CAMBIARE L’EDUCAZIONE. Sono tanti però quelli che si rendono conto che il problema esiste, che affonda le sue radici nel Corano ma che non hanno il coraggio o la forza di proporre una soluzione forte, rimanendo così a metà del guado. È il caso del Marocco, dove il 2 luglio il ministro dell’Educazione nazionale ha annunciato che nei programmi scolastici, durante l’ora di educazione religiosa (fino a un mese fa chiamata “educazione islamica”), non verrà più insegnata la sura della Conquista (48) perché «incita i musulmani al jihad». La revisione dei manuali scolastici è un passaggio importante, anche se nascondere le parti più controverse dei testi sacri non basta.

«BASTA IPOCRISIA». C’è infine (ma sono pochi) chi propone esplicitamente di «riformare la nostra visione dell’islam». È il caso di Kamel Abderrahmani, studente algerino di 27 anni che vive in Francia, che per AsiaNews ha scritto un breve commento.
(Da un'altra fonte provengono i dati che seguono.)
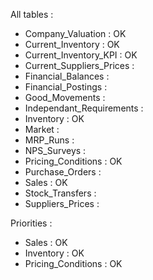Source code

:All tables :
- Company_Valuation         :   OK
- Current_Inventory         :   OK
- Current_Inventory_KPI     :   OK
- Current_Suppliers_Prices  :
- Financial_Balances        :
- Financial_Postings        :
- Good_Movements            :
- Independant_Requirements  :
- Inventory                 :   OK
- Market                    :
- MRP_Runs                  :
- NPS_Surveys               :
- Pricing_Conditions        :   OK
- Purchase_Orders           :
- Sales                     :   OK
- Stock_Transfers           :
- Suppliers_Prices          :

Priorities :
- Sales                     :   OK
- Inventory                 :   OK 
- Pricing_Conditions        :   OK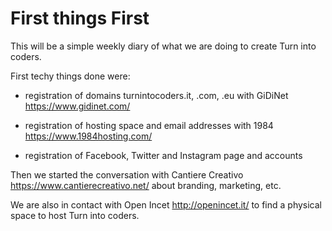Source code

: # First things First

This will be a simple weekly diary of what we are doing to create Turn into coders.

First techy things done were:

- registration of domains turnintocoders.it, .com, .eu with GiDiNet https://www.gidinet.com/

- registration of hosting space and email addresses with 1984 https://www.1984hosting.com/

- registration of Facebook, Twitter and Instagram page and accounts

Then we started the conversation with Cantiere Creativo https://www.cantierecreativo.net/ about branding, marketing, etc.

We are also in contact with Open Incet http://openincet.it/ to find a physical space to host Turn into coders.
Kamel chiede ai musulmani di smettere di essere «contraddittori, confusi, disonesti e ipocriti». Non si può secondo lui criticare Daesh perché applica la sharia, quando la «sharia è stata inventata dai nostri “ulema”, predicata nelle nostre moschee e insegnata nelle nostre scuole». Non si può criticare Daesh perché instaura un califfato quando «noi vogliamo un califfato simile a quello del profeta come ben lo descrivono i nostri libri e i nostri imam nelle loro prediche. È un’utopia insegnata da secoli!».

RIFORMARE L’ISLAM. Se lo Stato islamico si diffonde, continua Kamel, non bisogna incolpare né gli Stati Uniti, né il Mossad ma «la nostra giurisprudenza, che gli ha dato vita e che è sorta più di 10 secoli fa». Ecco dunque la sua conclusione: «Noi condividiamo la stessa sharia con Daesh, ma purtroppo non la assumiamo e continuiamo a dire che Daesh non ci rappresenta! È davvero strano! Non vogliamo l’instaurazione di un califfato? Non vogliamo instaurare la nostra sharia? Se la risposta è “sì”, non abbiamo che due scelte. O noi raggiungiamo e facciamo alleanza con Daesh, e la smettiamo di recitare la commedia, o riformiamo la nostra visione dell’islam e la spolveriamo di tutto il vecchiume, ossia della sharia e della giurisprudenza inventata dagli ulema! Dobbiamo decidere prima che sia troppo tardi».